(Beginning of Data)

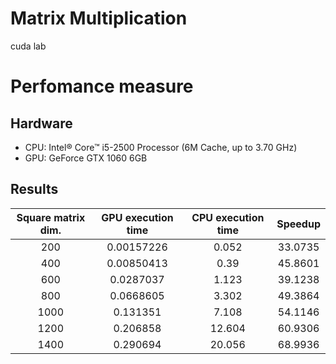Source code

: # Matrix Multiplication
cuda lab

# Perfomance measure
## Hardware
- CPU: Intel® Core™ i5-2500 Processor (6M Cache, up to 3.70 GHz)
- GPU: GeForce GTX 1060 6GB

## Results
| Square matrix dim. | GPU execution time | CPU execution time | Speedup |
|:----------------:|:---------:|:----------------:|:----------------:|
|200| 0.00157226| 0.052| 33.0735|
|400| 0.00850413| 0.39| 45.8601|
|600| 0.0287037| 1.123| 39.1238|
|800| 0.0668605| 3.302| 49.3864|
|1000| 0.131351| 7.108| 54.1146|
|1200| 0.206858| 12.604| 60.9306|
|1400| 0.290694| 20.056| 68.9936|

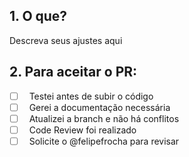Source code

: ## 1. O que?

Descreva seus ajustes aqui

## 2. Para aceitar o PR:

- [ ] &nbsp; Testei antes de subir o código
- [ ] &nbsp; Gerei a documentação necessária
- [ ] &nbsp; Atualizei a branch e não há conflitos
- [ ] &nbsp; Code Review foi realizado
- [ ] &nbsp; Solicite o @felipefrocha para revisar
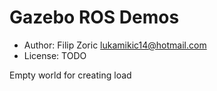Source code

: # Gazebo ROS Demos

* Author: Filip Zoric <lukamikic14@hotmail.com>
* License: TODO

Empty world for creating load



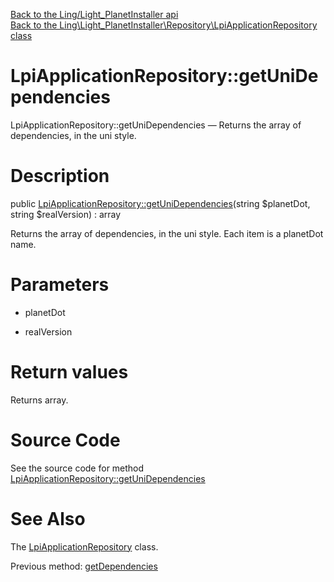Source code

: [Back to the Ling/Light_PlanetInstaller api](https://github.com/lingtalfi/Light_PlanetInstaller/blob/master/doc/api/Ling/Light_PlanetInstaller.md)<br>
[Back to the Ling\Light_PlanetInstaller\Repository\LpiApplicationRepository class](https://github.com/lingtalfi/Light_PlanetInstaller/blob/master/doc/api/Ling/Light_PlanetInstaller/Repository/LpiApplicationRepository.md)


LpiApplicationRepository::getUniDependencies
================



LpiApplicationRepository::getUniDependencies — Returns the array of dependencies, in the uni style.




Description
================


public [LpiApplicationRepository::getUniDependencies](https://github.com/lingtalfi/Light_PlanetInstaller/blob/master/doc/api/Ling/Light_PlanetInstaller/Repository/LpiApplicationRepository/getUniDependencies.md)(string $planetDot, string $realVersion) : array




Returns the array of dependencies, in the uni style.
Each item is a planetDot name.




Parameters
================


- planetDot

    

- realVersion

    


Return values
================

Returns array.








Source Code
===========
See the source code for method [LpiApplicationRepository::getUniDependencies](https://github.com/lingtalfi/Light_PlanetInstaller/blob/master/Repository/LpiApplicationRepository.php#L106-L109)


See Also
================

The [LpiApplicationRepository](https://github.com/lingtalfi/Light_PlanetInstaller/blob/master/doc/api/Ling/Light_PlanetInstaller/Repository/LpiApplicationRepository.md) class.

Previous method: [getDependencies](https://github.com/lingtalfi/Light_PlanetInstaller/blob/master/doc/api/Ling/Light_PlanetInstaller/Repository/LpiApplicationRepository/getDependencies.md)<br>

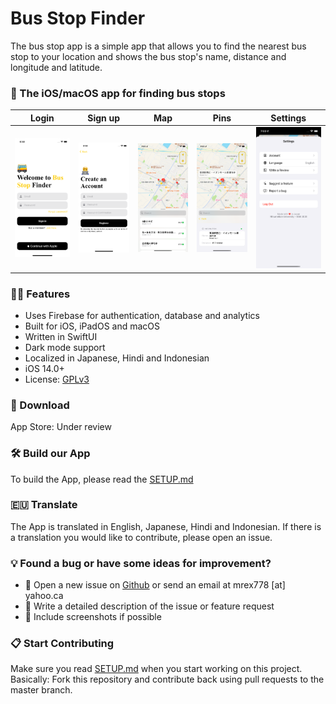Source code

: # Bus Stop Finder

The bus stop app is a simple app that allows you to find the nearest bus stop to your location and shows the bus stop's name, distance and longitude and latitude.

### 📱 The iOS/macOS app for finding bus stops

| Login  | Sign up   | Map    | Pins  | Settings  |
| ------------ | ------------ | ------------ | -------------- | ----------- |
| ![Login](Images/en_01.png) | ![Sign up](Images/en_02.png) | ![Map](Images/en_03.png) | ![Pins](Images/en_04.png) | ![Login](Images/en_05.png) |

### 🧙‍♂️ Features

* Uses Firebase for authentication, database and analytics
* Built for iOS, iPadOS and macOS
* Written in SwiftUI
* Dark mode support
* Localized in Japanese, Hindi and Indonesian
* iOS 14.0+
* License: [GPLv3](https://github.com/iarata/bus-stop-finder/LICENSE)

### 🤳 Download

App Store: Under review

### 🛠 Build our App

To build the App, please read the [SETUP.md](https://github.com/iarata/bus-stop-finder/blob/master/SETUP.md)

### 🇪🇺 Translate

The App is translated in English, Japanese, Hindi and Indonesian. If there is a translation you would like to contribute, please open an issue.

### 💡 Found a bug or have some ideas for improvement?

* 💬 Open a new issue on [Github](https://github.com/iarata/bus-stop-finder/issues/new) or send an email at mrex778 [at] yahoo.ca
* 📝 Write a detailed description of the issue or feature request
* 📌 Include screenshots if possible

### 📋 Start Contributing

Make sure you read [SETUP.md](https://github.com/iarata/bus-stop-finder/blob/master/SETUP.md) when you start working on this project. Basically: Fork this repository and contribute back using pull requests to the master branch.
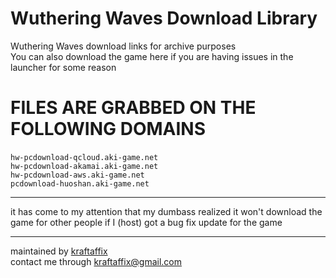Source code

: # Wuthering Waves Download Library
Wuthering Waves download links for archive purposes \
You can also download the game here if you are having issues in the launcher for  some reason

# FILES ARE GRABBED ON THE FOLLOWING DOMAINS
`hw-pcdownload-qcloud.aki-game.net`‎ \
`hw-pcdownload-akamai.aki-game.net` \
`hw-pcdownload-aws.aki-game.net` \
`pcdownload-huoshan.aki-game.net`
___
it has come to my attention that my dumbass realized it won't download the game for other people if I (host) got a bug fix update for the game
___
maintained by [kraftaffix](https://github.com/KraftAffix) \
contact me through kraftaffix@gmail.com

(End of Data)

What you will do:
Without any of the pictures, set the entries down again exactly as written.

Answer section:
Source code

: # Matrix Multiplication
cuda lab

# Perfomance measure
## Hardware
- CPU: Intel® Core™ i5-2500 Processor (6M Cache, up to 3.70 GHz)
- GPU: GeForce GTX 1060 6GB

## Results
| Square matrix dim. | GPU execution time | CPU execution time | Speedup |
|:----------------:|:---------:|:----------------:|:----------------:|
|200| 0.00157226| 0.052| 33.0735|
|400| 0.00850413| 0.39| 45.8601|
|600| 0.0287037| 1.123| 39.1238|
|800| 0.0668605| 3.302| 49.3864|
|1000| 0.131351| 7.108| 54.1146|
|1200| 0.206858| 12.604| 60.9306|
|1400| 0.290694| 20.056| 68.9936|

Source code

: ## 1. O que?

Descreva seus ajustes aqui

## 2. Para aceitar o PR:

- [ ] &nbsp; Testei antes de subir o código
- [ ] &nbsp; Gerei a documentação necessária
- [ ] &nbsp; Atualizei a branch e não há conflitos
- [ ] &nbsp; Code Review foi realizado
- [ ] &nbsp; Solicite o @felipefrocha para revisar
Source code

: # Gazebo ROS Demos

* Author: Filip Zoric <lukamikic14@hotmail.com>
* License: TODO

Empty world for creating load



Source code

: [Back to the Ling/Light_PlanetInstaller api](https://github.com/lingtalfi/Light_PlanetInstaller/blob/master/doc/api/Ling/Light_PlanetInstaller.md)<br>
[Back to the Ling\Light_PlanetInstaller\Repository\LpiApplicationRepository class](https://github.com/lingtalfi/Light_PlanetInstaller/blob/master/doc/api/Ling/Light_PlanetInstaller/Repository/LpiApplicationRepository.md)


LpiApplicationRepository::getUniDependencies
================



LpiApplicationRepository::getUniDependencies — Returns the array of dependencies, in the uni style.




Description
================


public [LpiApplicationRepository::getUniDependencies](https://github.com/lingtalfi/Light_PlanetInstaller/blob/master/doc/api/Ling/Light_PlanetInstaller/Repository/LpiApplicationRepository/getUniDependencies.md)(string $planetDot, string $realVersion) : array




Returns the array of dependencies, in the uni style.
Each item is a planetDot name.




Parameters
================


- planetDot

    

- realVersion

    


Return values
================

Returns array.








Source Code
===========
See the source code for method [LpiApplicationRepository::getUniDependencies](https://github.com/lingtalfi/Light_PlanetInstaller/blob/master/Repository/LpiApplicationRepository.php#L106-L109)


See Also
================

The [LpiApplicationRepository](https://github.com/lingtalfi/Light_PlanetInstaller/blob/master/doc/api/Ling/Light_PlanetInstaller/Repository/LpiApplicationRepository.md) class.

Previous method: [getDependencies](https://github.com/lingtalfi/Light_PlanetInstaller/blob/master/doc/api/Ling/Light_PlanetInstaller/Repository/LpiApplicationRepository/getDependencies.md)<br>

Source code

: # Bus Stop Finder

The bus stop app is a simple app that allows you to find the nearest bus stop to your location and shows the bus stop's name, distance and longitude and latitude.

### 📱 The iOS/macOS app for finding bus stops

| Login  | Sign up   | Map    | Pins  | Settings  |
| ------------ | ------------ | ------------ | -------------- | ----------- |
| ![Login](Images/en_01.png) | ![Sign up](Images/en_02.png) | ![Map](Images/en_03.png) | ![Pins](Images/en_04.png) | ![Login](Images/en_05.png) |

### 🧙‍♂️ Features

* Uses Firebase for authentication, database and analytics
* Built for iOS, iPadOS and macOS
* Written in SwiftUI
* Dark mode support
* Localized in Japanese, Hindi and Indonesian
* iOS 14.0+
* License: [GPLv3](https://github.com/iarata/bus-stop-finder/LICENSE)

### 🤳 Download

App Store: Under review

### 🛠 Build our App

To build the App, please read the [SETUP.md](https://github.com/iarata/bus-stop-finder/blob/master/SETUP.md)

### 🇪🇺 Translate

The App is translated in English, Japanese, Hindi and Indonesian. If there is a translation you would like to contribute, please open an issue.

### 💡 Found a bug or have some ideas for improvement?

* 💬 Open a new issue on [Github](https://github.com/iarata/bus-stop-finder/issues/new) or send an email at mrex778 [at] yahoo.ca
* 📝 Write a detailed description of the issue or feature request
* 📌 Include screenshots if possible

### 📋 Start Contributing

Make sure you read [SETUP.md](https://github.com/iarata/bus-stop-finder/blob/master/SETUP.md) when you start working on this project. Basically: Fork this repository and contribute back using pull requests to the master branch.
Source code

: # Wuthering Waves Download Library
Wuthering Waves download links for archive purposes \
You can also download the game here if you are having issues in the launcher for  some reason

# FILES ARE GRABBED ON THE FOLLOWING DOMAINS
`hw-pcdownload-qcloud.aki-game.net`‎ \
`hw-pcdownload-akamai.aki-game.net` \
`hw-pcdownload-aws.aki-game.net` \
`pcdownload-huoshan.aki-game.net`
___
it has come to my attention that my dumbass realized it won't download the game for other people if I (host) got a bug fix update for the game
___
maintained by [kraftaffix](https://github.com/KraftAffix) \
contact me through kraftaffix@gmail.com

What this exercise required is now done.